* TASK OBJECTIVE: The expected result is an exact restatement of the data, free of pictures.

* GIVEN INFORMATION:
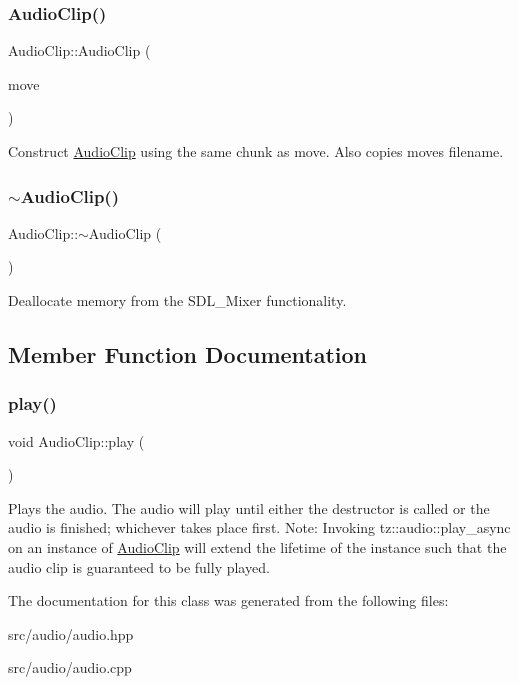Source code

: \subsubsection{\texorpdfstring{Audio\+Clip()}{AudioClip()}\hspace{0.1cm}{\footnotesize\ttfamily [3/3]}}
{\footnotesize\ttfamily Audio\+Clip\+::\+Audio\+Clip (\begin{DoxyParamCaption}\item[{\mbox{\hyperlink{class_audio_clip}{Audio\+Clip}} \&\&}]{move }\end{DoxyParamCaption})}

Construct \mbox{\hyperlink{class_audio_clip}{Audio\+Clip}} using the same chunk as move. Also copies move\textquotesingle{}s filename. \mbox{\label{class_audio_clip_ab929796e463c51c50f2ad4e9acec35da}} 
\subsubsection{\texorpdfstring{$\sim$\+Audio\+Clip()}{~AudioClip()}}
{\footnotesize\ttfamily Audio\+Clip\+::$\sim$\+Audio\+Clip (\begin{DoxyParamCaption}{ }\end{DoxyParamCaption})\hspace{0.3cm}{\ttfamily [virtual]}}

Deallocate memory from the S\+D\+L\+\_\+\+Mixer functionality. 

\subsection{Member Function Documentation}
\mbox{\label{class_audio_clip_a615c3e8e6da9cdf8b98c1682135c2a75}} 
\subsubsection{\texorpdfstring{play()}{play()}}
{\footnotesize\ttfamily void Audio\+Clip\+::play (\begin{DoxyParamCaption}{ }\end{DoxyParamCaption})}

Plays the audio. The audio will play until either the destructor is called or the audio is finished; whichever takes place first. Note\+: Invoking tz\+::audio\+::play\+\_\+async on an instance of \mbox{\hyperlink{class_audio_clip}{Audio\+Clip}} will extend the lifetime of the instance such that the audio clip is guaranteed to be fully played. 

The documentation for this class was generated from the following files\+:\begin{DoxyCompactItemize}
\item 
src/audio/audio.\+hpp\item 
src/audio/audio.\+cpp\end{DoxyCompactItemize}
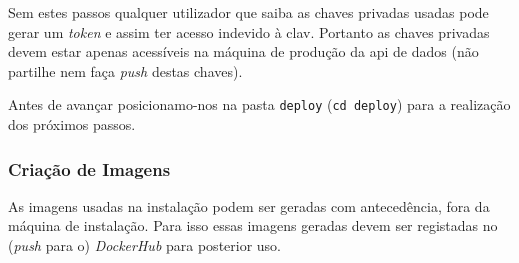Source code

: Sem estes passos qualquer utilizador que saiba as chaves privadas usadas pode gerar um \textit{token} e assim ter acesso indevido à \acrshort{clav}. Portanto as chaves privadas devem estar apenas acessíveis na máquina de produção da \acrshort{api} de dados (não partilhe nem faça \textit{push} destas chaves).

Antes de avançar posicionamo-nos na pasta \texttt{deploy} (\verb|cd deploy|) para a realização dos próximos passos.

\subsubsection{Criação de Imagens}\label{sec:int-imagens}

As imagens usadas na instalação podem ser geradas com antecedência, fora da máquina de instalação. Para isso essas imagens geradas devem ser registadas no (\textit{push} para o) \textit{DockerHub} para posterior uso.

* WORKED SOLUTION:
Source code

: \subsubsection{\texorpdfstring{Audio\+Clip()}{AudioClip()}\hspace{0.1cm}{\footnotesize\ttfamily [3/3]}}
{\footnotesize\ttfamily Audio\+Clip\+::\+Audio\+Clip (\begin{DoxyParamCaption}\item[{\mbox{\hyperlink{class_audio_clip}{Audio\+Clip}} \&\&}]{move }\end{DoxyParamCaption})}

Construct \mbox{\hyperlink{class_audio_clip}{Audio\+Clip}} using the same chunk as move. Also copies move\textquotesingle{}s filename. \mbox{\label{class_audio_clip_ab929796e463c51c50f2ad4e9acec35da}} 
\subsubsection{\texorpdfstring{$\sim$\+Audio\+Clip()}{~AudioClip()}}
{\footnotesize\ttfamily Audio\+Clip\+::$\sim$\+Audio\+Clip (\begin{DoxyParamCaption}{ }\end{DoxyParamCaption})\hspace{0.3cm}{\ttfamily [virtual]}}

Deallocate memory from the S\+D\+L\+\_\+\+Mixer functionality. 

\subsection{Member Function Documentation}
\mbox{\label{class_audio_clip_a615c3e8e6da9cdf8b98c1682135c2a75}} 
\subsubsection{\texorpdfstring{play()}{play()}}
{\footnotesize\ttfamily void Audio\+Clip\+::play (\begin{DoxyParamCaption}{ }\end{DoxyParamCaption})}

Plays the audio. The audio will play until either the destructor is called or the audio is finished; whichever takes place first. Note\+: Invoking tz\+::audio\+::play\+\_\+async on an instance of \mbox{\hyperlink{class_audio_clip}{Audio\+Clip}} will extend the lifetime of the instance such that the audio clip is guaranteed to be fully played. 

The documentation for this class was generated from the following files\+:\begin{DoxyCompactItemize}
\item 
src/audio/audio.\+hpp\item 
src/audio/audio.\+cpp\end{DoxyCompactItemize}
Source code

: Sem estes passos qualquer utilizador que saiba as chaves privadas usadas pode gerar um \textit{token} e assim ter acesso indevido à \acrshort{clav}. Portanto as chaves privadas devem estar apenas acessíveis na máquina de produção da \acrshort{api} de dados (não partilhe nem faça \textit{push} destas chaves).

Antes de avançar posicionamo-nos na pasta \texttt{deploy} (\verb|cd deploy|) para a realização dos próximos passos.

\subsubsection{Criação de Imagens}\label{sec:int-imagens}

As imagens usadas na instalação podem ser geradas com antecedência, fora da máquina de instalação. Para isso essas imagens geradas devem ser registadas no (\textit{push} para o) \textit{DockerHub} para posterior uso.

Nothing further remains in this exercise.